Re: [PATCH] KVM: x86: fix singlestepping over syscall

[Date Prev][Date Next][Thread Prev][Thread Next][Date Index][Thread Index]

 



2017-06-22 23:10 GMT+08:00 Radim Krčmář <rkrcmar@xxxxxxxxxx>:
> From: Paolo Bonzini <pbonzini@xxxxxxxxxx>
>
> TF is handled a bit differently for syscall and sysret, compared
> to the other instructions: TF is checked after the instruction completes,
> so that the OS can disable #DB at a syscall by adding TF to FMASK.
> When the sysret is executed the #DB is taken "as if" the syscall insn
> just completed.
>
> KVM emulates syscall so that it can trap 32-bit syscall on Intel processors.
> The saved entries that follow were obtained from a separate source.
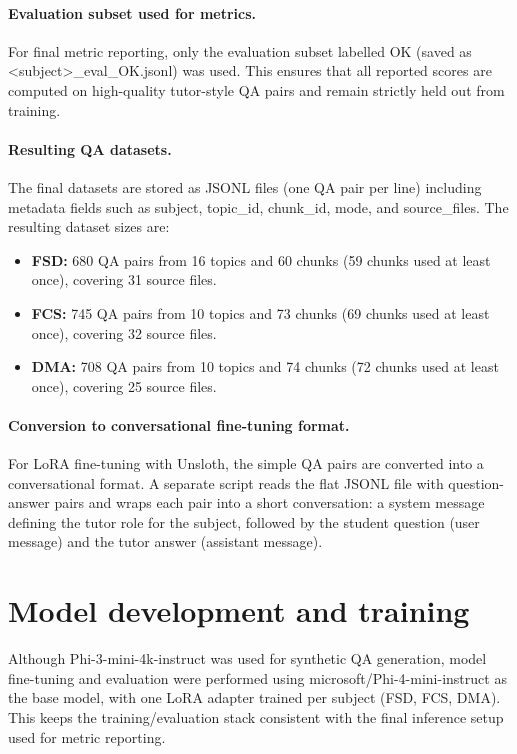 \paragraph{Evaluation subset used for metrics.}
For final metric reporting, only the evaluation subset labelled OK (saved as <subject>\_eval\_OK.jsonl) was used. This ensures that all reported scores are computed on high-quality tutor-style QA pairs and remain strictly held out from training.

\paragraph{Resulting QA datasets.}
The final datasets are stored as JSONL files (one QA pair per line) including metadata fields such as subject, topic\_id, chunk\_id, mode, and source\_files. The resulting dataset sizes are:
\begin{itemize}
    \item \textbf{FSD:} 680 QA pairs from 16 topics and 60 chunks (59 chunks used at least once), covering 31 source files.
    \item \textbf{FCS:} 745 QA pairs from 10 topics and 73 chunks (69 chunks used at least once), covering 32 source files.
    \item \textbf{DMA:} 708 QA pairs from 10 topics and 74 chunks (72 chunks used at least once), covering 25 source files.
\end{itemize}

\paragraph{Conversion to conversational fine-tuning format.}
For LoRA fine-tuning with Unsloth, the simple QA pairs are converted into a conversational format. A separate script reads the flat JSONL file with question-answer pairs and wraps each pair into a short conversation: a system message defining the tutor role for the subject, followed by the student question (user message) and the tutor answer (assistant message).

\section{Model development and training}
Although Phi-3-mini-4k-instruct was used for synthetic QA generation, model fine-tuning and evaluation were performed using microsoft/Phi-4-mini-instruct as the base model, with one LoRA adapter trained per subject (FSD, FCS, DMA). This keeps the training/evaluation stack consistent with the final inference setup used for metric reporting.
We have a discussion to not expose syscall/sysret to Intel 32-bit
guest two years ago. https://lkml.org/lkml/2015/11/19/225 The
syscall/sysret just makes sense against long mode instead of
compatibility/legacy mode of Intel CPU. We will get a #UD in 32-bit
guest, and syscall emulation is introduced by commit 66bb2ccd (KVM:
x86 emulator: add syscall emulation) to handle it. So why we still
expose syscall/sysret to Intel 32-bit guest?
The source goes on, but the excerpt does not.